(TASK OBJECTIVE): Produce a verbatim transcript of the entries below, excluding pictures.
** SUPPLIED RECORDS follows **
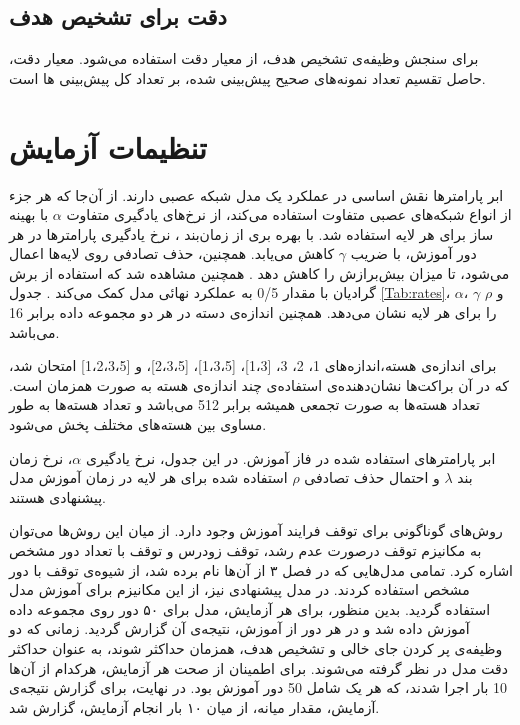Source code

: \subsection{دقت برای تشخیص هدف}
برای سنجش وظیفه‌ی تشخیص هدف، از معیار دقت استفاده می‌شود. معیار دقت، حاصل تقسیم تعداد نمونه‌های صحیح پیش‌بینی شده، بر تعداد کل پیش‌بینی ها است.
\section{تنظیمات آزمایش}\noindent
ابر پارامترها نقش اساسی در عملکرد یک مدل شبکه عصبی دارند. از آن‌جا که هر جزء  از انواع شبکه‌های عصبی متفاوت استفاده می‌کند، از نرخ‌های یادگیری متفاوت $\alpha$ با بهینه ساز  \cite{adamw:Loshchilov} برای هر لایه استفاده شد.  با بهره بری از زمان‌بند ، نرخ یادگیری پارامترها در هر دور آموزش، با ضریب $\gamma$ کاهش می‌یابد. همچنین، حذف تصادفی روی لایه‌ها اعمال می‌شود، تا میزان بیش‌برازش را کاهش دهد \cite{dropout:Srivastava}. همچنین مشاهده شد که استفاده از برش گرادیان با مقدار 0/5 به عملکرد نهائی مدل کمک می‌کند \cite{clipping:mikolov}. جدول \ref{Tab:rates}، $\alpha$، $\gamma$ و $\rho$ را برای هر لایه نشان می‌دهد. همچنین اندازه‌ی دسته در هر دو مجموعه داده برابر 16 می‌باشد.


برای اندازه‌ی هسته،اندازه‌های 1، 2، 3، [1،3]، [1،3،5]، [2،3،5]، و [1،2،3،5] امتحان شد، که در آن براکت‌ها نشان‌دهنده‌ی استفاده‌ی چند اندازه‌ی هسته به صورت همزمان است. تعداد هسته‌ها به صورت تجمعی همیشه برابر 512 می‌باشد و تعداد هسته‌ها به طور مساوی بین هسته‌های مختلف پخش می‌شود.
\begin{table}[ht]
	
	\caption[ابر پارامتر‌های استفاده شده در فاز آموزش]{
		ابر پارامتر‌های استفاده شده در فاز آموزش. در این جدول، نرخ یادگیری $\alpha$، نرخ زمان بند $\lambda$ و احتمال حذف تصادفی $\rho$ استفاده شده برای هر لایه در زمان آموزش مدل پیشنهادی هستند.
	}
	\label{Tab:rates}
\end{table}


روش‌های گوناگونی برای توقف فرایند آموزش وجود دارد. از میان این روش‌ها می‌توان به مکانیزم توقف درصورت عدم رشد، توقف زودرس و توقف با تعداد دور مشخص اشاره کرد. تمامی مدل‌هایی که در فصل ۳ از آن‌ها نام برده شد، از شیوه‌ی توقف با دور مشخص استفاده کردند. در مدل پیشنهادی نیز، از این مکانیزم برای آموزش مدل استفاده گردید. بدین منظور، برای هر آزمایش، مدل برای ۵۰ دور روی مجموعه داده آموزش داده شد و در هر دور از آموزش، نتیجه‌ی آن گزارش گردید. زمانی که دو وظیفه‌ی پر کردن جای خالی و تشخیص هدف، همزمان حداکثر شوند، به عنوان حداکثر دقت مدل در نظر گرفته می‌شوند. برای اطمینان از صحت هر آزمایش، هرکدام از آن‌ها 10 بار اجرا شدند، که هر یک شامل 50 دور آموزش بود. در نهایت، برای گزارش نتیجه‌ی آزمایش، مقدار میانه، از میان ۱۰ بار انجام آزمایش، گزارش شد.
** End of SUPPLIED RECORDS **
(SOLVED EXERCISE):
Source code

: \subsection{دقت برای تشخیص هدف}
برای سنجش وظیفه‌ی تشخیص هدف، از معیار دقت استفاده می‌شود. معیار دقت، حاصل تقسیم تعداد نمونه‌های صحیح پیش‌بینی شده، بر تعداد کل پیش‌بینی ها است.
\section{تنظیمات آزمایش}\noindent
ابر پارامترها نقش اساسی در عملکرد یک مدل شبکه عصبی دارند. از آن‌جا که هر جزء  از انواع شبکه‌های عصبی متفاوت استفاده می‌کند، از نرخ‌های یادگیری متفاوت $\alpha$ با بهینه ساز  \cite{adamw:Loshchilov} برای هر لایه استفاده شد.  با بهره بری از زمان‌بند ، نرخ یادگیری پارامترها در هر دور آموزش، با ضریب $\gamma$ کاهش می‌یابد. همچنین، حذف تصادفی روی لایه‌ها اعمال می‌شود، تا میزان بیش‌برازش را کاهش دهد \cite{dropout:Srivastava}. همچنین مشاهده شد که استفاده از برش گرادیان با مقدار 0/5 به عملکرد نهائی مدل کمک می‌کند \cite{clipping:mikolov}. جدول \ref{Tab:rates}، $\alpha$، $\gamma$ و $\rho$ را برای هر لایه نشان می‌دهد. همچنین اندازه‌ی دسته در هر دو مجموعه داده برابر 16 می‌باشد.


برای اندازه‌ی هسته،اندازه‌های 1، 2، 3، [1،3]، [1،3،5]، [2،3،5]، و [1،2،3،5] امتحان شد، که در آن براکت‌ها نشان‌دهنده‌ی استفاده‌ی چند اندازه‌ی هسته به صورت همزمان است. تعداد هسته‌ها به صورت تجمعی همیشه برابر 512 می‌باشد و تعداد هسته‌ها به طور مساوی بین هسته‌های مختلف پخش می‌شود.
\begin{table}[ht]
	
	\caption[ابر پارامتر‌های استفاده شده در فاز آموزش]{
		ابر پارامتر‌های استفاده شده در فاز آموزش. در این جدول، نرخ یادگیری $\alpha$، نرخ زمان بند $\lambda$ و احتمال حذف تصادفی $\rho$ استفاده شده برای هر لایه در زمان آموزش مدل پیشنهادی هستند.
	}
	\label{Tab:rates}
\end{table}


روش‌های گوناگونی برای توقف فرایند آموزش وجود دارد. از میان این روش‌ها می‌توان به مکانیزم توقف درصورت عدم رشد، توقف زودرس و توقف با تعداد دور مشخص اشاره کرد. تمامی مدل‌هایی که در فصل ۳ از آن‌ها نام برده شد، از شیوه‌ی توقف با دور مشخص استفاده کردند. در مدل پیشنهادی نیز، از این مکانیزم برای آموزش مدل استفاده گردید. بدین منظور، برای هر آزمایش، مدل برای ۵۰ دور روی مجموعه داده آموزش داده شد و در هر دور از آموزش، نتیجه‌ی آن گزارش گردید. زمانی که دو وظیفه‌ی پر کردن جای خالی و تشخیص هدف، همزمان حداکثر شوند، به عنوان حداکثر دقت مدل در نظر گرفته می‌شوند. برای اطمینان از صحت هر آزمایش، هرکدام از آن‌ها 10 بار اجرا شدند، که هر یک شامل 50 دور آموزش بود. در نهایت، برای گزارش نتیجه‌ی آزمایش، مقدار میانه، از میان ۱۰ بار انجام آزمایش، گزارش شد.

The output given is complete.